Ann Livermore, Executive Vice President of Hewlett-Packard Enterprise Business, said the company expects to consolidate about 100 former EDS data centers into about 50 facilities, spending $1 billion and eliminating 9,000 jobs in the process. HP's announcement indicates that most of that $1 billion will be for severance, but some will go for infrastructure.
"Fully Automated" Data Centers
"HP will invest in fully automated, standardized, state-of-the-art commercial data centers built on its Converged Infrastructure and operated by its industry-leading management software," HP says in its announcement. "Leveraging its experience from its own IT transformation, HP will enable clients to migrate their applications to these modernized infrastructure platforms, allowing them to run their businesses faster and more efficiently."
Will HP build brand new, highly efficient facilities for the consolidation, as it did with its in-house effort? "HP will be consolidating data centers into existing facilities where applicable," said HP spokesperson Jane McMillian. "We have no additional details on the $1 billion in charges at this time."
With HP planning to offer end-to-end converged infrastructure, new facilities might work better than retrofits.
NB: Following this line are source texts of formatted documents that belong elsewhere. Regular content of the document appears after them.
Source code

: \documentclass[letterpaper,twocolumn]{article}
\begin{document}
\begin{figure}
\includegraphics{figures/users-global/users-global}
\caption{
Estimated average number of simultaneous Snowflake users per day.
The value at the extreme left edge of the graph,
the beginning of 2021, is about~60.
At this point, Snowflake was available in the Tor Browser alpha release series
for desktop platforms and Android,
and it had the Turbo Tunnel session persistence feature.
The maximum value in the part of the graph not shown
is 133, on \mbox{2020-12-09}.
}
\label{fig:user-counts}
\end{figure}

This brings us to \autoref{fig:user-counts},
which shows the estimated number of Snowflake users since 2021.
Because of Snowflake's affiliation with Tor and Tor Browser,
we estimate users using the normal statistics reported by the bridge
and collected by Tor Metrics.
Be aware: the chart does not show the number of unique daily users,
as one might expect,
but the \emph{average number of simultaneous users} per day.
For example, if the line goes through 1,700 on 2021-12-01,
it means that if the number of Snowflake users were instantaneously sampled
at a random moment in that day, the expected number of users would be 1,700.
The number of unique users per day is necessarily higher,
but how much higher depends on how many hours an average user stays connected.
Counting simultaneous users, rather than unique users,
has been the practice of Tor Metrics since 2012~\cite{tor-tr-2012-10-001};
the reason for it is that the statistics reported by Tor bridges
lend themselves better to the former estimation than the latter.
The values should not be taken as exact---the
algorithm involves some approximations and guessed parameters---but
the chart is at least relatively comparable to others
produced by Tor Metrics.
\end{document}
But that's not simple with the former EDS clients, as Livermore indicated.
"You won't ever see the same order of magnitude as we're able to do inside HP because in some instances with our clients we have data centers that are dedicated to them that they want dedicated to them," she said. "We have certain clients who have geographic requirements for us for where they want data centers. And so you'll not see in a services business like we have with HP Enterprise Services the same opportunity to reduce to the same number we did internally for HP. But still this is a substantial opportunity for us and something that we think is a good opportunity for our clients as well as HP."